Variety of Strategies for Out-of-Class Content Learning

As mentioned above, many studies have noted that there is great variance in how well students learn content out of class, which is crucial to the overall success of the flipped classroom model. However, surprisingly few studies have discussed the various methods for teaching this out-of-class content. Some studies have shown benefits of video tutorials (e.g., He et al. 2012; Kay and Kletskin 2012), and indeed video tutorials or lectures seem to be the most common method. However, only one systematic, controlled comparison has been made between various pre-class content delivery methods to determine which is most effective for student learning (Moravec et al. 2010), and in this study, the instructors only implemented three flipped class sessions in an otherwise non-flipped semester to investigate performance differences between students taught outside of class via video lectures versus readings.

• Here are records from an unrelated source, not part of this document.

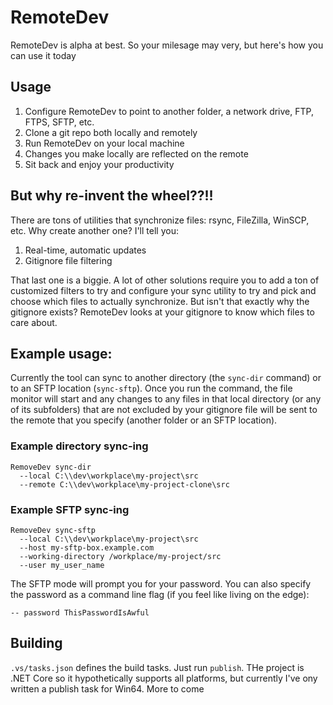 # RemoteDev

RemoteDev is alpha at best. So your milesage may very, but here's how you can use it today

## Usage

1. Configure RemoteDev to point to another folder, a network drive, FTP, FTPS, SFTP, etc.
1. Clone a git repo both locally and remotely
1. Run RemoteDev on your local machine
1. Changes you make locally are reflected on the remote
1. Sit back and enjoy your productivity

## But why re-invent the wheel??!!

There are tons of utilities that synchronize files: rsync, FileZilla, WinSCP, etc. Why create another one? I'll tell you:

1. Real-time, automatic updates
1. Gitignore file filtering

That last one is a biggie. A lot of other solutions require you to add a ton of customized filters to try and configure your sync utility to try and pick and choose which files to actually synchronize. But isn't that exactly why the gitignore exists? RemoteDev looks at your gitignore to know which files to care about.

## Example usage:

Currently the tool can sync to another directory (the `sync-dir` command) or to an SFTP location (`sync-sftp`). Once you run the command, the file monitor will start and any changes to any files in that local directory (or any of its subfolders) that are not excluded by your gitignore file will be sent to the remote that you specify (another folder or an SFTP location).

### Example directory sync-ing

```
RemoveDev sync-dir
  --local C:\\dev\workplace\my-project\src
  --remote C:\\dev\workplace\my-project-clone\src
```

### Example SFTP sync-ing

```
RemoveDev sync-sftp
  --local C:\\dev\workplace\my-project\src
  --host my-sftp-box.example.com
  --working-directory /workplace/my-project/src
  --user my_user_name
```

The SFTP mode will prompt you for your password. You can also specify the password as a command line flag (if you feel like living on the edge):

```-- password ThisPasswordIsAwful```

## Building

`.vs/tasks.json` defines the build tasks. Just run `publish`. THe project is .NET Core so it hypothetically supports all platforms, but currently I've ony written a publish task for Win64. More to come
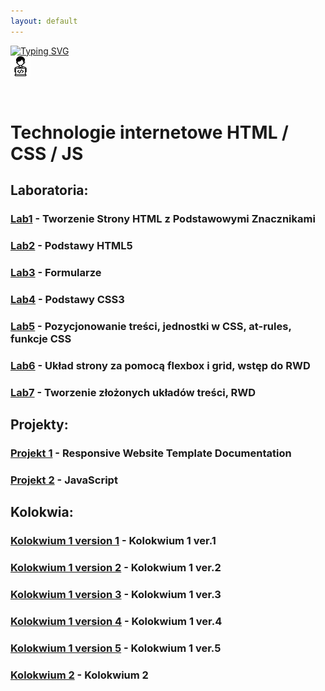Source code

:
```yaml
---
layout: default
---
```


[![Typing SVG](https://readme-typing-svg.herokuapp.com?font=Fira+Code&size=30&pause=1000&color=000000&random=false&width=435&lines=Technologie+Internetowe)](https://github.com/dawidolko/Internet-Technologies)
<br>![Technologie](image/icon.png)

<br/>

# Technologie internetowe HTML / CSS / JS

## Laboratoria:

### [Lab1](https://github.com/dawidolko/Internet-Technologies/tree/main/LAB1/README.md) - Tworzenie Strony HTML z Podstawowymi Znacznikami
### [Lab2](https://github.com/dawidolko/Internet-Technologies/tree/main/LAB2/README.md) - Podstawy HTML5
### [Lab3](https://github.com/dawidolko/Internet-Technologies/tree/main/LAB3/README.md) - Formularze
### [Lab4](https://github.com/dawidolko/Internet-Technologies/tree/main/LAB4/README.md) - Podstawy CSS3
### [Lab5](https://github.com/dawidolko/Internet-Technologies/tree/main/LAB5/README.md) - Pozycjonowanie treści, jednostki w CSS, at-rules, funkcje CSS
### [Lab6](https://github.com/dawidolko/Internet-Technologies/tree/main/LAB6/README.md) - Układ strony za pomocą flexbox i grid, wstęp do RWD
### [Lab7](https://github.com/dawidolko/Internet-Technologies/tree/main/LAB7/README.md) - Tworzenie złożonych układów treści, RWD

## Projekty:

### [Projekt 1](https://github.com/dawidolko/Internet-Technologies/tree/main/projects/ResWebsiteTemplate/README.md) - Responsive Website Template Documentation
### [Projekt 2](https://github.com/dawidolko/Internet-Technologies/tree/main/projects/README.md) - JavaScript

## Kolokwia:

### [Kolokwium 1 version 1](https://github.com/dawidolko/Internet-Technologies/tree/main/KOLOKWIUM/Kolokwium1v1/README.md) - Kolokwium 1 ver.1
### [Kolokwium 1 version 2](https://github.com/dawidolko/Internet-Technologies/tree/main/KOLOKWIUM/Kolokwium1v2/README.md) - Kolokwium 1 ver.2
### [Kolokwium 1 version 3](https://github.com/dawidolko/Internet-Technologies/tree/main/KOLOKWIUM/Kolokwium1v3/README.md) - Kolokwium 1 ver.3
### [Kolokwium 1 version 4](https://github.com/dawidolko/Internet-Technologies/tree/main/KOLOKWIUM/Kolokwium1v4/README.md) - Kolokwium 1 ver.4
### [Kolokwium 1 version 5](https://github.com/dawidolko/Internet-Technologies/tree/main/KOLOKWIUM/Kolokwium1v5/README.md) - Kolokwium 1 ver.5

### [Kolokwium 2](https://github.com/dawidolko/Internet-Technologies/tree/main/KOLOKWIUM/Kolokwium2v1/README.md) - Kolokwium 2
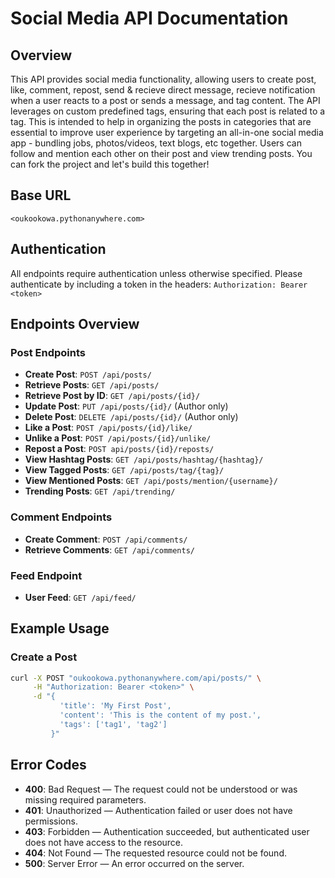 # Social Media API Documentation

## Overview
This API provides social media functionality, allowing users to create post, like, comment, repost, send & recieve direct message, recieve notification when a user reacts to a post or sends a message, and tag content. The API leverages on custom predefined tags, ensuring that each post is related to a tag. This is intended to help in organizing the posts in categories that are essential to improve user experience by targeting an all-in-one social media app - bundling jobs, photos/videos, text blogs, etc together. Users can follow and mention each other on their post and view trending posts. You can fork the project and let's build this together!

## Base URL
`<oukookowa.pythonanywhere.com>`

## Authentication
All endpoints require authentication unless otherwise specified. Please authenticate by including a token in the headers:
    `Authorization: Bearer <token>`


## Endpoints Overview
### Post Endpoints
- **Create Post**: `POST /api/posts/`
- **Retrieve Posts**: `GET /api/posts/`
- **Retrieve Post by ID**: `GET /api/posts/{id}/`
- **Update Post**: `PUT /api/posts/{id}/` (Author only)
- **Delete Post**: `DELETE /api/posts/{id}/` (Author only)
- **Like a Post**: `POST /api/posts/{id}/like/`
- **Unlike a Post**: `POST /api/posts/{id}/unlike/`
- **Repost a Post**: `POST api/posts/{id}/reposts/`
- **View Hashtag Posts**: `GET /api/posts/hashtag/{hashtag}/`
- **View Tagged Posts**: `GET /api/posts/tag/{tag}/`
- **View Mentioned Posts**: `GET /api/posts/mention/{username}/`
- **Trending Posts**: `GET /api/trending/`

### Comment Endpoints
- **Create Comment**: `POST /api/comments/`
- **Retrieve Comments**: `GET /api/comments/`

### Feed Endpoint
- **User Feed**: `GET /api/feed/`

## Example Usage
### Create a Post
```bash
curl -X POST "oukookowa.pythonanywhere.com/api/posts/" \
     -H "Authorization: Bearer <token>" \
     -d "{
           'title': 'My First Post',
           'content': 'This is the content of my post.',
           'tags': ['tag1', 'tag2']
         }"
```

## Error Codes

- **400**: Bad Request — The request could not be understood or was missing required parameters.
- **401**: Unauthorized — Authentication failed or user does not have permissions.
- **403**: Forbidden — Authentication succeeded, but authenticated user does not have access to the resource.
- **404**: Not Found — The requested resource could not be found.
- **500**: Server Error — An error occurred on the server.
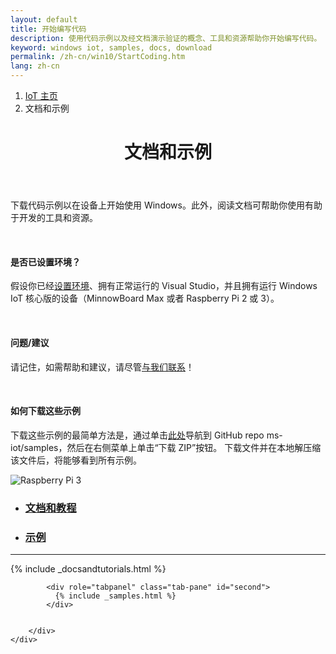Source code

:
 ```yaml
---
layout: default
title: 开始编写代码
description: 使用代码示例以及经文档演示验证的概念、工具和资源帮助你开始编写代码。
keyword: windows iot, samples, docs, download
permalink: /zh-cn/win10/StartCoding.htm
lang: zh-cn
---
```

<div class="row">
  <div class="col-xs-24">
    <ol class="breadcrumb">
      <li><a href="https://developer.microsoft.com/zh-cn/windows/iot">IoT 主页</a></li>
      <li class="active">文档和示例</li>
    </ol>
    <header class="page-title-header">
      <h1 class="page-title">文档和示例</h1>
    </header>
  </div>
</div>

<div class="row section-heading">
  <div class="col-md-12">    
    <p>下载代码示例以在设备上开始使用 Windows。此外，阅读文档可帮助你使用有助于开发的工具和资源。</p>
    <br/>
    <h4>是否已设置环境？</h4>
    <p>假设你已经<a href="{{site.baseurl}}/{{page.lang}}/GetStarted.htm">设置环境</a>、拥有正常运行的 Visual Studio，并且拥有运行 Windows IoT 核心版的设备（MinnowBoard Max 或者 Raspberry Pi 2 或 3）。</p>
    <br/>
    <h4>问题/建议</h4>
    <p>请记住，如需帮助和建议，请尽管<a href="{{site.baseurl}}/{{page.lang}}/Community.htm#contact">与我们联系</a>！</p>
    <br/>
    <h4>如何下载这些示例</h4>
    <p>下载这些示例的最简单方法是，通过单击<a href="https://github.com/ms-iot/samples">此处</a>导航到 GitHub repo ms-iot/samples，然后在右侧菜单上单击“下载 ZIP”按钮。 下载文件并在本地解压缩该文件后，将能够看到所有示例。</p>
  </div>
  <div class="col-md-12">
    <img src="{{site.baseurl}}/Resources/images/DevelopmentBoards.PNG" alt="Raspberry Pi 3" class="img-responsive">
  </div>
</div>

<div class="section-heading">
    <div role="tabpanel">
        <ul class="nav nav-tabs" role="tablist">
            <li role="presentation" class="active"><a href="#first" aria-controls="first" role="tab" data-toggle="tab"><h3>文档和教程</h3></a></li>
            <li role="presentation"><a href="#second" aria-controls="second" role="tab" data-toggle="tab"><h3>示例</h3></a></li>
        </ul>
        <hr>
        <div class="tab-content">
            <div role="tabpanel" class="tab-pane active" id="first">
              {% include _docsandtutorials.html %}
            </div>

            <div role="tabpanel" class="tab-pane" id="second">
              {% include _samples.html %}
            </div>


        </div>
    </div>
</div>
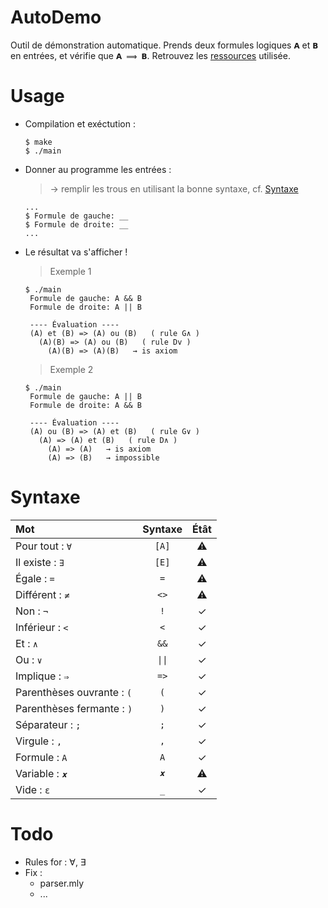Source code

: # AutoDemo
 
Outil de démonstration automatique. Prends deux formules logiques `𝗔` et `𝗕` en entrées, et vérifie que `𝗔 ⟹ 𝗕`.
Retrouvez les [ressources](https://fr.wikipedia.org/wiki/Calcul_des_séquents) utilisée.

# Usage

+ Compilation et exéctution :
    ```
    $ make
    $ ./main
    ```
+ Donner au programme les entrées : 
  > → remplir les trous en utilisant la bonne syntaxe, cf. [Syntaxe](#Syntaxe)
    ```
    ...
    $ Formule de gauche: __
    $ Formule de droite: __
    ...
    ```
+ Le résultat va s'afficher !
    > Exemple 1
    ```
    $ ./main
     Formule de gauche: A && B
     Formule de droite: A || B
    
     ---- Évaluation ----
     (A) et (B) => (A) ou (B)   ( rule G∧ )
       (A)(B) => (A) ou (B)   ( rule Dv )
         (A)(B) => (A)(B)   → is axiom
    ```
    > Exemple 2
    ```
    $ ./main
     Formule de gauche: A || B
     Formule de droite: A && B

     ---- Évaluation ----
     (A) ou (B) => (A) et (B)   ( rule G∨ )
       (A) => (A) et (B)   ( rule D∧ )
         (A) => (A)   → is axiom
         (A) => (B)   → impossible
    ```
  
# Syntaxe

| Mot                        | Syntaxe |   Étât    |
| :------------------------- | :-----: | :-------: |
| Pour tout : `∀`            |  `[A]`  | :warning: |
| Il existe : `∃`            |  `[E]`  | :warning: |
| Égale : `=`                |   `=`   | :warning: |
| Différent : `≠`            |  `<>`   | :warning: |
| Non : `¬`                  |   `!`   |     ✓     |
| Inférieur : `<`            |   `<`   |     ✓     |
| Et : `∧`                   |  `&&`   |     ✓     |
| Ou : `∨`                   | `\|\|`  |     ✓     |
| Implique : `⇒`             |  `=>`   |     ✓     |
| Parenthèses ouvrante : `(` |   `(`   |     ✓     |
| Parenthèses fermante : `)` |   `)`   |     ✓     |
| Séparateur : `;`           |   `;`   |     ✓     |
| Virgule : `,`              |   `,`   |     ✓     |
| Formule : `A`              |   `A`   |     ✓     |
| Variable : `𝒙`             |   `𝒙`   | :warning: |
| Vide : `ε`                 |   `_`   |     ✓     |


# Todo

+ Rules for : ∀, ∃
+ Fix : 
  + parser.mly
  + ...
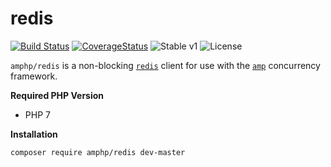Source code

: # redis

[![Build Status](https://img.shields.io/travis/amphp/redis/master.svg?style=flat-square)](https://travis-ci.org/amphp/redis)
[![CoverageStatus](https://img.shields.io/coveralls/amphp/redis/master.svg?style=flat-square)](https://coveralls.io/github/amphp/redis?branch=master)
![Stable v1](https://img.shields.io/badge/api-unstable-orange.svg?style=flat-square)
![License](https://img.shields.io/badge/license-MIT-blue.svg?style=flat-square)

`amphp/redis` is a non-blocking [`redis`](http://redis.io) client for use with the [`amp`](https://github.com/amphp/amp) concurrency framework.

**Required PHP Version**

- PHP 7

**Installation**

```bash
composer require amphp/redis dev-master
```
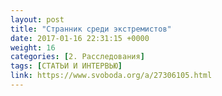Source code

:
 ```yaml
---
layout: post
title: "Странник среди экстремистов"
date: 2017-01-16 22:31:15 +0000
weight: 16
categories: [2. Расследования]
tags: [СТАТЬИ И ИНТЕРВЬЮ]
link: https://www.svoboda.org/a/27306105.html
---
```

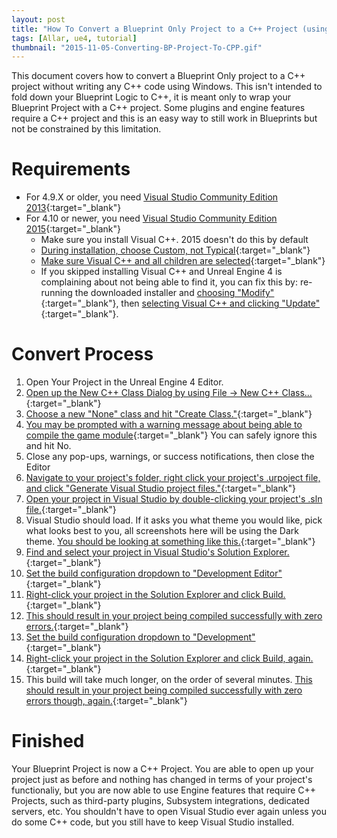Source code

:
 ```yaml
---
layout: post
title: "How To Convert a Blueprint Only Project to a C++ Project (using Windows)"
tags: [Allar, ue4, tutorial]
thumbnail: "2015-11-05-Converting-BP-Project-To-CPP.gif"
---
```


This document covers how to convert a Blueprint Only project to a C++ project without writing any C++ code using Windows. This isn't intended to fold down your Blueprint Logic to C++, it is meant only to wrap your Blueprint Project with a C++ project. Some plugins and engine features require a C++ project and this is an easy way to still work in Blueprints but not be constrained by this limitation.<!-- more -->

# Requirements

+ For 4.9.X or older, you need [Visual Studio Community Edition 2013](https://www.visualstudio.com/en-us/news/vs2013-community-vs.aspx){:target="_blank"}
+ For 4.10 or newer, you need [Visual Studio Community Edition 2015](https://www.visualstudio.com/products/visual-studio-community-vs){:target="_blank"}
	- Make sure you install Visual C++. 2015 doesn't do this by default
	- [During installation, choose Custom, not Typical](/images/tutorials/converting-bp-project-to-cpp/1_ChooseCustom.PNG){:target="_blank"}
	- [Make sure Visual C++ and all children are selected](/images/tutorials/converting-bp-project-to-cpp/2_VisualCPP.PNG){:target="_blank"}
	- If you skipped installing Visual C++ and Unreal Engine 4 is complaining about not being able to find it, you can fix this by: re-running the downloaded installer and [choosing "Modify"](/images/tutorials/converting-bp-project-to-cpp/Appendix1_2015Modify.PNG){:target="_blank"}, then [selecting Visual C++ and clicking "Update"](/images/tutorials/converting-bp-project-to-cpp/Appendix2_VisualCPP.PNG){:target="_blank"}.

# Convert Process

1. Open Your Project in the Unreal Engine 4 Editor.
1. [Open up the New C++ Class Dialog by using File -> New C++ Class...](/images/tutorials/converting-bp-project-to-cpp/3_NewCPPClass.PNG){:target="_blank"}
1. [Choose a new "None" class and hit "Create Class."](/images/tutorials/converting-bp-project-to-cpp/4_NewNoneClass.PNG){:target="_blank"}
1. [You may be prompted with a warning message about being able to compile the game module](/images/tutorials/converting-bp-project-to-cpp/5_PossibleWarning.PNG){:target="_blank"} You can safely ignore this and hit No.
1. Close any pop-ups, warnings, or success notifications, then close the Editor
1. [Navigate to your project's folder, right click your project's .urpoject file, and click "Generate Visual Studio project files."](/images/tutorials/converting-bp-project-to-cpp/6_RegenerateFiles.PNG){:target="_blank"}
1. [Open your project in Visual Studio by double-clicking your project's .sln file.](/images/tutorials/converting-bp-project-to-cpp/7_SolutionFile.PNG){:target="_blank"}
1. Visual Studio should load. If it asks you what theme you would like, pick what looks best to you, all screenshots here will be using the Dark theme. [You should be looking at something like this.](/images/tutorials/converting-bp-project-to-cpp/8_VSOpen.PNG){:target="_blank"}
1. [Find and select your project in Visual Studio's Solution Explorer.](/images/tutorials/converting-bp-project-to-cpp/9_SolutionExplorer.PNG){:target="_blank"}
1. [Set the build configuration dropdown to "Development Editor"](/images/tutorials/converting-bp-project-to-cpp/10_DevelopmentEditor.PNG){:target="_blank"}
1. [Right-click your project in the Solution Explorer and click Build.](/images/tutorials/converting-bp-project-to-cpp/11_ClickBuild.PNG){:target="_blank"}
1. [This should result in your project being compiled successfully with zero errors.](/images/tutorials/converting-bp-project-to-cpp/12_EditorCompiled.PNG){:target="_blank"}
1. [Set the build configuration dropdown to "Development"](/images/tutorials/converting-bp-project-to-cpp/13_Development.PNG){:target="_blank"}
1. [Right-click your project in the Solution Explorer and click Build, again.](/images/tutorials/converting-bp-project-to-cpp/14_ClickBuild.PNG){:target="_blank"}
1. This build will take much longer, on the order of several minutes. [This should result in your project being compiled successfully with zero errors though, again.](/images/tutorials/converting-bp-project-to-cpp/15_GameCompiled.PNG){:target="_blank"}

# Finished

Your Blueprint Project is now a C++ Project. You are able to open up your project just as before and nothing has changed in terms of your project's functionaliy, but you are now able to use Engine features that require C++ Projects, such as third-party plugins, Subsystem integrations, dedicated servers, etc. You shouldn't have to open Visual Studio ever again unless you do some C++ code, but you still have to keep Visual Studio installed.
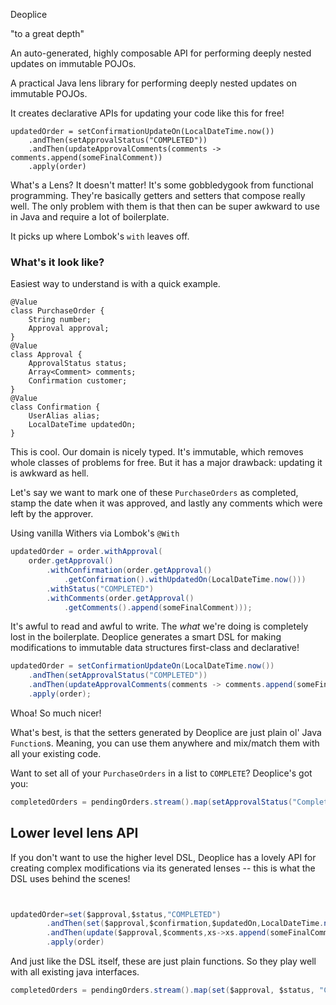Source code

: Deoplice 

"to a great depth"

An auto-generated, highly composable API for performing deeply nested updates on immutable POJOs. 

A practical Java lens library for performing deeply nested updates on immutable POJOs.

It creates declarative APIs for updating your code like this for free!   

```
updatedOrder = setConfirmationUpdateOn(LocalDateTime.now())
    .andThen(setApprovalStatus("COMPLETED"))
    .andThen(updateApprovalComments(comments -> comments.append(someFinalComment))
    .apply(order)
```


What's a Lens? It doesn't matter! It's some gobbledygook from functional programming. They're basically getters and setters that compose really well. The only problem with them is that then can be super awkward to use in Java and require a lot of boilerplate. 

It picks up where Lombok's `with` leaves off. 

### What's it look like? 

Easiest way to understand is with a quick example. 

```
@Value
class PurchaseOrder {
    String number; 
    Approval approval; 
}
@Value
class Approval {
    ApprovalStatus status;
    Array<Comment> comments; 
    Confirmation customer;
}
@Value
class Confirmation {
    UserAlias alias; 
    LocalDateTime updatedOn; 
}
```

This is cool. Our domain is nicely typed. It's immutable, which removes whole classes of problems for free. But it has a major drawback: updating it is awkward as hell.

Let's say we want to mark one of these `PurchaseOrders` as completed, stamp the date when it was approved, and lastly any comments which were left by the approver. 

Using vanilla Withers via Lombok's `@With`

```java
updatedOrder = order.withApproval(
    order.getApproval()
        .withConfirmation(order.getApproval()
            .getConfirmation().withUpdatedOn(LocalDateTime.now()))
        .withStatus("COMPLETED")
        .withComments(order.getApproval()
            .getComments().append(someFinalComment)));
```

It's awful to read and awful to write. The _what_ we're doing is completely lost in the boilerplate. Deoplice generates a smart DSL for making modifications to immutable data structures first-class and declarative! 


```java 
updatedOrder = setConfirmationUpdateOn(LocalDateTime.now())
    .andThen(setApprovalStatus("COMPLETED"))
    .andThen(updateApprovalComments(comments -> comments.append(someFinalComment))
    .apply(order); 
```

Whoa! So much nicer! 

What's best, is that the setters generated by Deoplice are just plain ol' Java `Function`s. Meaning, you can use them anywhere and mix/match them with all your existing code.

Want to set all of your `PurchaseOrders` in a list to `COMPLETE`? Deoplice's got you: 

```java
completedOrders = pendingOrders.stream().map(setApprovalStatus("Completed")).toList(); 
```

## Lower level lens API

If you don't want to use the higher level DSL, Deoplice has a lovely API for creating complex modifications via its generated lenses -- this is what the DSL uses behind the scenes!

```java


updatedOrder=set($approval,$status,"COMPLETED")
        .andThen(set($approval,$confirmation,$updatedOn,LocalDateTime.now()))
        .andThen(update($approval,$comments,xs->xs.append(someFinalComment)))
        .apply(order)
```

And just like the DSL itself, these are just plain functions. So they play well with all existing java interfaces. 

```java 
completedOrders = pendingOrders.stream().map(set($approval, $status, "COMPLETED")).toList(); 
```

Another strategy for out-of-classroom instruction is to utilize interactive tutorials. This strategy is based in Constructivist theory (Dewey 1938; O'Donnell et al. 2006)—the idea that students are not empty buckets to be filled with knowledge but rather that students must construct knowledge for themselves (Piaget 1985; Lawson 2002). This construction of knowledge is a process of dynamic equilibration or interaction between an individual and their environment, where innate mental structures are reorganized as gaps and contradictions are recognized (O'Donnell et al. 2006).

Allowing students to work through the information in interactive tutorials, rather than telling them the information, can influence conceptual development by posing critical cognitive conflict that disturbs equilibrium and forces the individual to restructure their cognitive architecture (Pulaski 1980; Damon 1984; Doise and Mugny 1984; Kubli 1989; Lumpe 1995). However, students quite often do not recognize the gaps or contradictions in their knowledge, or they may recognize them but choose not to act upon them (O'Donnell et al. 2006). This recognition and call to action can occur by designing materials to promote student construction of knowledge, which forces students to search for equilibration and drive cognitive development (Pulaski 1980).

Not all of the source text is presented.